What were the positives and negatives of the experience?  Did anything about the experience surprise you?   I think that writing a book for the AMS cannot involve any negative aspects. It is a great opportunity which has many positive aspects. One important positive point of publishing with the AMS is that you work with a society of mathematicians. This is very helpful, because they are able to evaluate your book idea quickly. Moreover, authors receive unfailing support from the AMS personnel. They are all strongly committed to work with authors and to help them effectively. I was really surprised when I found that professor Gerald Folland is the chair of the editorial committee of the AMSTEXT. I always admired him as a great author, and I learned measure theory and harmonic analysis from his excellent books. I have taught measure theory several times using his Real Analysis book.

Did you have a special place where you liked to write?   How did you stay motivated and focused?   I write in both my university office and my home. More generally, I can write in any quiet place where I have access to a pen and enough sheets of paper. Of course, access to appropriate books and an internet connection is sometimes necessary for me to write. When you sign a contract with a great publisher like the AMS, motivation and focus come automatically to your assistance!

Did time pressure or other responsibilities help or hurt your writing?   Deadlines allow us to work more efficiently. I always consider deadlines for my projects, even if I am not asked to do so.

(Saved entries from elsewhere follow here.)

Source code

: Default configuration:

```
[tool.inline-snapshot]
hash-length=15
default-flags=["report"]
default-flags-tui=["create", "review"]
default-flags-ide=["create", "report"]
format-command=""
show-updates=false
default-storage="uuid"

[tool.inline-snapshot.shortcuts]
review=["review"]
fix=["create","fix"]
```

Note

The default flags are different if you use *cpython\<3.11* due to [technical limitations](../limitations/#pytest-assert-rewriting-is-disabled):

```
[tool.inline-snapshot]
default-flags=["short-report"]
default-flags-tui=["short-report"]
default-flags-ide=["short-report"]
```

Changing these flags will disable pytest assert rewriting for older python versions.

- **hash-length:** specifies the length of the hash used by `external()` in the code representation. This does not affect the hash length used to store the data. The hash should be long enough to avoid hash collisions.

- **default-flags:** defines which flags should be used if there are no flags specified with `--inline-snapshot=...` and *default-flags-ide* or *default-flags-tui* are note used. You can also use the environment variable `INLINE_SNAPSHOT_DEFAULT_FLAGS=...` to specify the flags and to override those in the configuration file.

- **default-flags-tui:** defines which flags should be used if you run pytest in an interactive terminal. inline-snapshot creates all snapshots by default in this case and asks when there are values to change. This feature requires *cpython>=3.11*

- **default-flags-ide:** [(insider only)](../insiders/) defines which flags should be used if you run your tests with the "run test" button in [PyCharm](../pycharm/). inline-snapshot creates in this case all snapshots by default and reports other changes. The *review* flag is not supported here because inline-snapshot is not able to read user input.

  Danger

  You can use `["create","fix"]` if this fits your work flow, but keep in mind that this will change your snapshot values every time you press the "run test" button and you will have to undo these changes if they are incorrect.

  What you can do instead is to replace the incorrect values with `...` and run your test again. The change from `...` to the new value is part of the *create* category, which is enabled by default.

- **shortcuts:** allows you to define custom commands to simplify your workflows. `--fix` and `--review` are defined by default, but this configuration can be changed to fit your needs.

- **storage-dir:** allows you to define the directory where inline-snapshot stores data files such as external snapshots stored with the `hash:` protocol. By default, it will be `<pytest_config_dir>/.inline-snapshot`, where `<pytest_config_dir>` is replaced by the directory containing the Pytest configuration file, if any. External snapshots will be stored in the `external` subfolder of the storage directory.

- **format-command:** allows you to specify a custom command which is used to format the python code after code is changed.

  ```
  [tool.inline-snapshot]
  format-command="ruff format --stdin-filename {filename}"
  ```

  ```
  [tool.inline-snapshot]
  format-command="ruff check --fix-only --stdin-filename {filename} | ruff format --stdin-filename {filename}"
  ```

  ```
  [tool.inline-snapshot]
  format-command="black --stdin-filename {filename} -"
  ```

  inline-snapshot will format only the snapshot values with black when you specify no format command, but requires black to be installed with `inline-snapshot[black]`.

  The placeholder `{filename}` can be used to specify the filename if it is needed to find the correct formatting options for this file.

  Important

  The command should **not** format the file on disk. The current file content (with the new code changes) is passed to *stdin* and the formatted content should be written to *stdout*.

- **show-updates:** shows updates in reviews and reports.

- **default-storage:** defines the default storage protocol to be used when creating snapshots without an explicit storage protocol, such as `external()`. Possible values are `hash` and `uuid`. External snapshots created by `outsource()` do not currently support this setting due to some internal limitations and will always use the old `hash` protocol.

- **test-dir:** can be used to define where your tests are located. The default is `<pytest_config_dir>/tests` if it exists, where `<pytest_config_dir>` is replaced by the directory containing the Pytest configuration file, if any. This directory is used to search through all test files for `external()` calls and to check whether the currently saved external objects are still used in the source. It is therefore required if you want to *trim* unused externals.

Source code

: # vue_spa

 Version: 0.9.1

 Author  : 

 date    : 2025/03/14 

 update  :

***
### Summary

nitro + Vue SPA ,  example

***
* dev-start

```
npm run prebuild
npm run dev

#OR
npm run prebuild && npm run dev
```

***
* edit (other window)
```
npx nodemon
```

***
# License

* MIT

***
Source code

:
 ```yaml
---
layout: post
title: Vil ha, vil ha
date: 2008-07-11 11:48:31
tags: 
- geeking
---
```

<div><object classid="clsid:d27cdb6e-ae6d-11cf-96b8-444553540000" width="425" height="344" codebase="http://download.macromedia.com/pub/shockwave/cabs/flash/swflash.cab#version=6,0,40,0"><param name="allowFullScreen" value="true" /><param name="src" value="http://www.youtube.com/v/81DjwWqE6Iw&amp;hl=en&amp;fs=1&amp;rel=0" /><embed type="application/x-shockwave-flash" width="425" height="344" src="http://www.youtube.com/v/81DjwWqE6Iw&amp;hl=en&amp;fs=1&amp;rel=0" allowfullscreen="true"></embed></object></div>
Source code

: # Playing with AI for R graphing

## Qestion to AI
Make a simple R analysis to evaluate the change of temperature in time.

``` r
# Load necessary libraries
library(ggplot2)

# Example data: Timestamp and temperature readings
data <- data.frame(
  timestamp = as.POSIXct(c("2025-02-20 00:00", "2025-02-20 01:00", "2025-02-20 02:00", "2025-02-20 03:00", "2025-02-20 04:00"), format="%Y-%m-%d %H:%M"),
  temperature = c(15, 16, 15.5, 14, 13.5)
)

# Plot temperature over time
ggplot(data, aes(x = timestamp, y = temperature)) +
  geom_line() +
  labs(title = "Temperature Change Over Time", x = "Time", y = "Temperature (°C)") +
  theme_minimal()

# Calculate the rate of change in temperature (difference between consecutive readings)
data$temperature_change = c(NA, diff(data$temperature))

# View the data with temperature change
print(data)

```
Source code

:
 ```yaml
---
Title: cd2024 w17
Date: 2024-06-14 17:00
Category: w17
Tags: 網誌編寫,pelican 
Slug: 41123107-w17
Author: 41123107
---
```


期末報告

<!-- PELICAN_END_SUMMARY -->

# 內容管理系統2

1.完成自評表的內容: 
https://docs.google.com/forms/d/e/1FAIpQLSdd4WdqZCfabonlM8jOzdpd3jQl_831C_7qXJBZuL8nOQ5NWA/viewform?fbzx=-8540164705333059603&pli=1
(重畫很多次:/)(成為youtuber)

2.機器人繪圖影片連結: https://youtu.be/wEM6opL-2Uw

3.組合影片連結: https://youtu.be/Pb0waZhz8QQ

No matter a deadline is proposed to me or it is considered by myself, I do my best to finish my task on or before that date.

What advice would you give to new authors?   Writing books is a nice experience in which one is able to help students worldwide by making some parts of mathematics accessible to them. It is also a great opportunity for those who wish to share their teaching plans and approaches with other instructors. So, if you think you have hot ideas for book writing, please try to work hard on your ideas and help the mathematics community by writing influential books!